Babamlar aradığı için hazırlamıştım, ayakkabılarımı giydiğimde başımda bekliyordu.
Kalktığımda anlımı öperek "görüşürüz" onu duvara iterek dudaklarını öptüm, sırıtarak karşılık verdi ve belime sarılarak beni kendine çekti, yanaklarını tutarak dilimi ağzına gönderdiğimde yalamaya başladı.
Nefessiz kaldığımızda ayrıldık, gülümseyerek gözlerine baktım, burnumu öperek "görüşürüz" kafamı salladım "görüşürüz" diyerek kapıyı açtım.
Arabaya bindiğimde yerimde duramıyordum kumamon'a sarılarak derin nefesler aldım, çığlık atmamak için zor duruyordum.
Eve geldiğimde çantam ve kumamon'u alarak indim, kapı açıldığında içeri girdim, jin babam "hoşgeldin hoseok" yanına giderek sarıldım, saçlarımı öperek "yoongi'nin yanına gidince bizi unutuyorsun" güldüm "unutmuyorum baba sadece iyi anlaşıyoruz o kadar" dediğimde kafasını salladı.
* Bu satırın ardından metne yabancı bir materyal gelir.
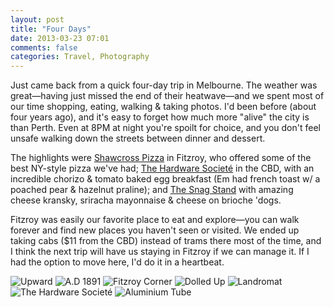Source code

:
 ```yaml
---
layout: post
title: "Four Days"
date: 2013-03-23 07:01
comments: false
categories: Travel, Photography
---
```


Just came back from a quick four-day trip in Melbourne. The weather was great—having just missed the end of their heatwave—and we spent most of our time shopping, eating, walking & taking photos. I'd been before (about four years ago), and it's easy to forget how much more "alive" the city is than Perth. Even at 8PM at night you're spoilt for choice, and you don't feel unsafe walking down the streets between dinner and dessert.

The highlights were [Shawcross Pizza](http://www.urbanspoon.com/r/71/1721982/restaurant/Melbourne/Shawcross-Pizza-Fitzroy) in Fitzroy, who offered some of the best NY-style pizza we've had; [The Hardware Societé](http://www.urbanspoon.com/r/71/1474868/restaurant/CBD/The-Hardware-Societe-Melbourne) in the CBD, with an incredible chorizo & tomato baked egg breakfast (Em had french toast w/ a poached pear & hazelnut praline); and [The Snag Stand](http://www.urbanspoon.com/r/71/1631746/restaurant/CBD/Snag-Stand-Melbourne) with amazing cheese kransky, sriracha mayonnaise & cheese on brioche 'dogs.

Fitzroy was easily our favorite place to eat and explore—you can walk forever and find new places you haven't seen or visited. We ended up taking cabs ($11 from the CBD) instead of trams there most of the time, and I think the next trip will have us staying in Fitzroy if we can manage it. If I had the option to move here, I'd do it in a heartbeat. 

![Upward](http://static.eatsleeprepeat.net/2013/DSCF0836-Edit-1100.jpg)
![A.D 1891](http://static.eatsleeprepeat.net/2013/DSCF0914-Edit-2-1100.jpg)
![Fitzroy Corner](http://static.eatsleeprepeat.net/2013/DSCF0911-Edit-1100.jpg)
![Dolled Up](http://static.eatsleeprepeat.net/2013/DSCF0909-Edit-2-1100.jpg)
![Landromat](http://static.eatsleeprepeat.net/2013/DSCF0893-Edit-1100.jpg)
![The Hardware Societé](http://static.eatsleeprepeat.net/2013/DSCF0877-Edit-1100.jpg)
![Aluminium Tube](http://static.eatsleeprepeat.net/2013/DSCF0822-Edit-1100.jpg)
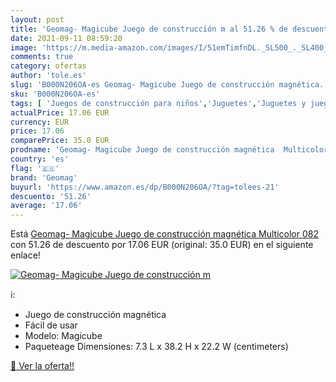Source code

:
 ```yaml
---
layout: post
title: 'Geomag- Magicube Juego de construcción m al 51.26 % de descuento'
date: 2021-09-11 08:59:20
image: 'https://m.media-amazon.com/images/I/51emTimfnDL._SL500_._SL400_.jpg'
comments: true
category: ofertas
author: 'tole.es'
slug: 'B000N206OA-es Geomag- Magicube Juego de construcción magnética...'
sku: 'B000N206OA-es'
tags: [ 'Juegos de construcción para niños','Juguetes','Juguetes y juegos','Sets de construcción magnéticas','geomag','geomag-', ]
actualPrice: 17.06 EUR
currency: EUR
price: 17.06
comparePrice: 35.0 EUR
prodname: 'Geomag- Magicube Juego de construcción magnética  Multicolor  082 '
country: 'es'
flag: '🇪🇸'
brand: 'Geomag'
buyurl: 'https://www.amazon.es/dp/B000N206OA/?tag=tolees-21'
descuento: '51.26'
average: '17.06'
---
```


Está [Geomag- Magicube Juego de construcción magnética  Multicolor  082 ](https://www.amazon.es/dp/B000N206OA/?tag=tolees-21) con 51.26 de descuento por 17.06 EUR (original: 35.0 EUR) en el siguiente enlace!

[![Geomag- Magicube Juego de construcción m](https://m.media-amazon.com/images/I/51emTimfnDL._SL500_._SL400_.jpg)](https://www.amazon.es/dp/B000N206OA/?tag=tolees-21)

ℹ️:

- Juego de construcción magnética
- Fácil de usar
- Modelo: Magicube
- Paqueteage Dimensiones: 7.3 L x 38.2 H x 22.2 W (centimeters)

[🛒 Ver la oferta!!](https://www.amazon.es/dp/B000N206OA/?tag=tolees-21)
Namjoon babam "biliyoruz hoseok ama bizede vakit ayıra bilirsin" "tamam baba, yoongi hyung'u kıskanıyorsunuz sanki" namjoon babam "evet kıskanıyoruz, onunla daha çok vakit geçiriyorsun" kafamı salladım "haklısın" dediğimde güldüler.
Yemek yedikten sonra hazırlanarak deniz kenarına gittik, biraz dolaştıktan sonra kafeye girerek içecek aldık.
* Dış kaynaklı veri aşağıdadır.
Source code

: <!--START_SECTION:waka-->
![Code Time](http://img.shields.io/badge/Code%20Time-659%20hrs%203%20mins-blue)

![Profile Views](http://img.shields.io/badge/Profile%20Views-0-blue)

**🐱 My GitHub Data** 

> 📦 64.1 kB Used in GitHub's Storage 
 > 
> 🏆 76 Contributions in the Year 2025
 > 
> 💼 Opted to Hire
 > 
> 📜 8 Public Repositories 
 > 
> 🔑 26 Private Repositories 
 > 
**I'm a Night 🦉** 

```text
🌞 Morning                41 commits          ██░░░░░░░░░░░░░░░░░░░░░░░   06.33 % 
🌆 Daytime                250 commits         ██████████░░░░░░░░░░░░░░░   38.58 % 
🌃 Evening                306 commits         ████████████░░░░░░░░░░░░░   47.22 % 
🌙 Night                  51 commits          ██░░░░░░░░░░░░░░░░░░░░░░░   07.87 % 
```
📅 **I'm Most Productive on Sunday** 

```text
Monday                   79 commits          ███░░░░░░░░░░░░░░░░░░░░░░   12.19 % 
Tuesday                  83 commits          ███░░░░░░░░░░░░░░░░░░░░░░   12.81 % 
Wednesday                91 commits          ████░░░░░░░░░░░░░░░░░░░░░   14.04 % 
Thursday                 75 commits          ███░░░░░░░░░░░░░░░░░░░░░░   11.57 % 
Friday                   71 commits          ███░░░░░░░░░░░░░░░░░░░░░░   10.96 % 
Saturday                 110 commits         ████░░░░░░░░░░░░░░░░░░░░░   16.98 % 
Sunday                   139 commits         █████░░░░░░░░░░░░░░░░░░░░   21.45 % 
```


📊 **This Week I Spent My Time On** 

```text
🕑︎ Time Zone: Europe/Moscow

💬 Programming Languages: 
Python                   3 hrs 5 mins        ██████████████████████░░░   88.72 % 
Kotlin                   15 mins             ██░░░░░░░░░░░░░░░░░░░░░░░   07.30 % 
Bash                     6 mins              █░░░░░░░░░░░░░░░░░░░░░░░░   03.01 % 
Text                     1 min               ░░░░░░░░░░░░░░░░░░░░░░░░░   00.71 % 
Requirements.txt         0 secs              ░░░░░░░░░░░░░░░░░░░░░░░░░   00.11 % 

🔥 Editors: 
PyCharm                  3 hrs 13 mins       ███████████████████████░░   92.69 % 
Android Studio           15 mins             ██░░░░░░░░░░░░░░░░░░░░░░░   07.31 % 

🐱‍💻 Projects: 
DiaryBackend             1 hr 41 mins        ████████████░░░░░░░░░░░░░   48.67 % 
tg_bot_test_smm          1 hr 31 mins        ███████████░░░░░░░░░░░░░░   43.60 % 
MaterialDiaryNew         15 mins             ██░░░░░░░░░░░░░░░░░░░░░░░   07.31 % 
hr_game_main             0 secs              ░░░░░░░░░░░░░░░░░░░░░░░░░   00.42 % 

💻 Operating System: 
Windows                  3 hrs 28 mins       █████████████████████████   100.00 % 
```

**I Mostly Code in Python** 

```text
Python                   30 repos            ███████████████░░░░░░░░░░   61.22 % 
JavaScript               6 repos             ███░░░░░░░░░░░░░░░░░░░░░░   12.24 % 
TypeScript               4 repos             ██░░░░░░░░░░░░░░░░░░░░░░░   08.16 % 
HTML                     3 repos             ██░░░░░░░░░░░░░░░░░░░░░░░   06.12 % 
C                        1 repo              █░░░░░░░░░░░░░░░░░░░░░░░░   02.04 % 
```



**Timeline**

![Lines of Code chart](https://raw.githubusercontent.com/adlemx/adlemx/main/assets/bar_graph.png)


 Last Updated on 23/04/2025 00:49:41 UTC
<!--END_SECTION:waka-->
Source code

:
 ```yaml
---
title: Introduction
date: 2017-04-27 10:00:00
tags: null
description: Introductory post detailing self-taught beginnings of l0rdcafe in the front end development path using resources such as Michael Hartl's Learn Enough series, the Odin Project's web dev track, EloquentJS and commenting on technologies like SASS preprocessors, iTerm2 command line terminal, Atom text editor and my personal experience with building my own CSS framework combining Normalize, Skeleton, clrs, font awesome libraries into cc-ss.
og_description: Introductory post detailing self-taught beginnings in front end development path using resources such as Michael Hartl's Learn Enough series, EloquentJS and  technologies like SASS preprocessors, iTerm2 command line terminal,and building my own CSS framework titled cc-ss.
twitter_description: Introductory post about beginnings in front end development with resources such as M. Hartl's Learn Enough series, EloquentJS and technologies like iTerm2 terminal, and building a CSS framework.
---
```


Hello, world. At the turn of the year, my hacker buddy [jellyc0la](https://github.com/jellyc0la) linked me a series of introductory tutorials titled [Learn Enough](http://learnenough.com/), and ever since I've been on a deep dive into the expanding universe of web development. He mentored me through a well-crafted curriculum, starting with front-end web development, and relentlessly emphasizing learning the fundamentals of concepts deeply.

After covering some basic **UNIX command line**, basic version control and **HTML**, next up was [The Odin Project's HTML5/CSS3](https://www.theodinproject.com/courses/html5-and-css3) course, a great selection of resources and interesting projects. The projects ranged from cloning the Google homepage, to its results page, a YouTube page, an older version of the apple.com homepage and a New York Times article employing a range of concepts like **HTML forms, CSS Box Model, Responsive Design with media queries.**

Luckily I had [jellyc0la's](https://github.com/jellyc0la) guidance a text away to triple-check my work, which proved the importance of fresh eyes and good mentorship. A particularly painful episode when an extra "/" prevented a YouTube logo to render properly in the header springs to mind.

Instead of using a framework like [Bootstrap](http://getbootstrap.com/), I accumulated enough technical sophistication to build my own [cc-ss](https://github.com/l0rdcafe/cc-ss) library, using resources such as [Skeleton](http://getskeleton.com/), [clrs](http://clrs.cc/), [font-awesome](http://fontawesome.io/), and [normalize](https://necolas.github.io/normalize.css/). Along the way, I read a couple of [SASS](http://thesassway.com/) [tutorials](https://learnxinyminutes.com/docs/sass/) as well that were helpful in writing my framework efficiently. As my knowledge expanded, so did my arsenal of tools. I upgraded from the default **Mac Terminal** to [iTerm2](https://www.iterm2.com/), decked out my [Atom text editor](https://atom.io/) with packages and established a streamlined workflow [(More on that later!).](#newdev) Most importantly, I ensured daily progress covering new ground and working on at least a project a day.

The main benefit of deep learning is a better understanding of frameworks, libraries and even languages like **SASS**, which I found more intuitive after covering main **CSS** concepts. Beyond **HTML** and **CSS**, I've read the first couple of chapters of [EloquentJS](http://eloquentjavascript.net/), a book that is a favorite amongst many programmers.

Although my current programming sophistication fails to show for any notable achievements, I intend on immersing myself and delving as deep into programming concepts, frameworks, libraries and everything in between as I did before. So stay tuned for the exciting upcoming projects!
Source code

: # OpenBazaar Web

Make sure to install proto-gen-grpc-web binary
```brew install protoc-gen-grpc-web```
En köşeye oturmuştuk, gülerek sohbet ediyorduk, namjoon babam "hoseok küçükken ne yapmıştın biliyormusun" dediğinde merak ile ona baktım.
Namjoon babam "altını bağlamamıştık, jin seni kucağına aldı ve sen" gülmeye başladığında jin babam yüzünü buruşturdu "hala kokusu burnuma geliyo" dediğinde kaşlarımı çattım "yaaa bbaba namjoon babam gülerek "ishaldin ve biz hangi mantık ile altına bez bağlamadık hala anlamış değilim" dediğinde göz devirdim.
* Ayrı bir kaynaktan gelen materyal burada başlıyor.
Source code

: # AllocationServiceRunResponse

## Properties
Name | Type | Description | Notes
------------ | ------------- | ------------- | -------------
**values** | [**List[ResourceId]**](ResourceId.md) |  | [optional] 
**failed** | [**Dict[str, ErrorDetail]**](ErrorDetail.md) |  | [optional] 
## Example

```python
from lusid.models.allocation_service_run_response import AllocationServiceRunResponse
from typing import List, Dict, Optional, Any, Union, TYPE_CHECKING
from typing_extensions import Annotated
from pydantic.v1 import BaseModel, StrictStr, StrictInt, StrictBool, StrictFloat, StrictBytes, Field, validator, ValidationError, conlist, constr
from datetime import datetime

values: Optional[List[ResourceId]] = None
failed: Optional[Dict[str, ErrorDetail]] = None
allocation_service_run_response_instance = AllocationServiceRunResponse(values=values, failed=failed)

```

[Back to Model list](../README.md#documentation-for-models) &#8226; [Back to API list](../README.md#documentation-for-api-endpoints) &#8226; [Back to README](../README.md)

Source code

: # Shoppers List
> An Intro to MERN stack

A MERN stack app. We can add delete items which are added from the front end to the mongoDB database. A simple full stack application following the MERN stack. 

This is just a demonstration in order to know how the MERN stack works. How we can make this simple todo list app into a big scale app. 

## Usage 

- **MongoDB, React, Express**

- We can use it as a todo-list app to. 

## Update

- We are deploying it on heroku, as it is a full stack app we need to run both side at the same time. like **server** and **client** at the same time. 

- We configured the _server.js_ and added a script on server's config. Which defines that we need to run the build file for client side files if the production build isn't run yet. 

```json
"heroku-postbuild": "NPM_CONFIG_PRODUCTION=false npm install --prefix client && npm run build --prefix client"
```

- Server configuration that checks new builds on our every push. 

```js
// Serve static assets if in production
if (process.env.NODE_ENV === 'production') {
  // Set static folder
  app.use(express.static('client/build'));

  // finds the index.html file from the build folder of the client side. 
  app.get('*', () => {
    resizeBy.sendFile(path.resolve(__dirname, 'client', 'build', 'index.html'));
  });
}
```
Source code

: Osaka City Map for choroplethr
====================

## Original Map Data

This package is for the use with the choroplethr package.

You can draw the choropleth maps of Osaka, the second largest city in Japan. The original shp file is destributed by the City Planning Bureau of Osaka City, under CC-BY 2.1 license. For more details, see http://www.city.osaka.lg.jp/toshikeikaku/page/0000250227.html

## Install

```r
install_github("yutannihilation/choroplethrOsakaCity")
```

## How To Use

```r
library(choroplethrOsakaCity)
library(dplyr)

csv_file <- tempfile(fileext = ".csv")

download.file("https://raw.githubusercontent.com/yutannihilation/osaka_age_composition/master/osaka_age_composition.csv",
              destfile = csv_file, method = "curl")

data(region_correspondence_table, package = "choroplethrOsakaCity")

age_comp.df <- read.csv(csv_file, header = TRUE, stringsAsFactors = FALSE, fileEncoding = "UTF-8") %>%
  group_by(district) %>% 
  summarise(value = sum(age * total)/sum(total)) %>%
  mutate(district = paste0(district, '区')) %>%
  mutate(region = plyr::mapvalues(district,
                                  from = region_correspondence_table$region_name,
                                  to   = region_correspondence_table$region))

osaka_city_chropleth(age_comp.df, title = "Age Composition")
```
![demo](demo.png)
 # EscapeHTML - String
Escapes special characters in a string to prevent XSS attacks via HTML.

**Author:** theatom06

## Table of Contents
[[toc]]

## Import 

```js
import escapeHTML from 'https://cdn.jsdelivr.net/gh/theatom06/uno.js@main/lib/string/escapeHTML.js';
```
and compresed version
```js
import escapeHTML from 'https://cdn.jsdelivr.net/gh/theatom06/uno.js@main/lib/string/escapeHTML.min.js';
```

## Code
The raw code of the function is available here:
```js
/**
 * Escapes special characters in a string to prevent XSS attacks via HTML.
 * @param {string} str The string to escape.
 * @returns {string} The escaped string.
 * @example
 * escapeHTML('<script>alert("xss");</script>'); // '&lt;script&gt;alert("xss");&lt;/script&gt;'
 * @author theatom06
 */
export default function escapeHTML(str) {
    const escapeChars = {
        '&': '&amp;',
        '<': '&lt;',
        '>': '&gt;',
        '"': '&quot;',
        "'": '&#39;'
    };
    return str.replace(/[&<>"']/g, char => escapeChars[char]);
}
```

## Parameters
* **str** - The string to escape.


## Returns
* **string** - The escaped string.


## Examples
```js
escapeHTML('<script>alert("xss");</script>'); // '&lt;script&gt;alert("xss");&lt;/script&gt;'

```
Ben bunu bilmeden de mutluydum yani, ne gerek vardı ki şimdi.
Etrafa bakarken yoongi hyung içeri girmişti, heyecan ile tam çağırıcak iken yanında bir kadın daha girmişti, kaşlarımı çatarak ikiliye baktım.
Bizi görmemişti, masaya oturduklarında kadın hemen yanına oturmuştu, birşeyler konuşuyorlardı, kadın elini tuttuğunda kalbim sıkışmıştı, hala gülerek konuşuyorlardı.
Babamlarda onu fark ettiğinde jin babam "vay yoongi sonunda hayatına birini almış " namjoon babam "haklısın, yakışıyorlar" dediğinde telefonu mu çıkarttım.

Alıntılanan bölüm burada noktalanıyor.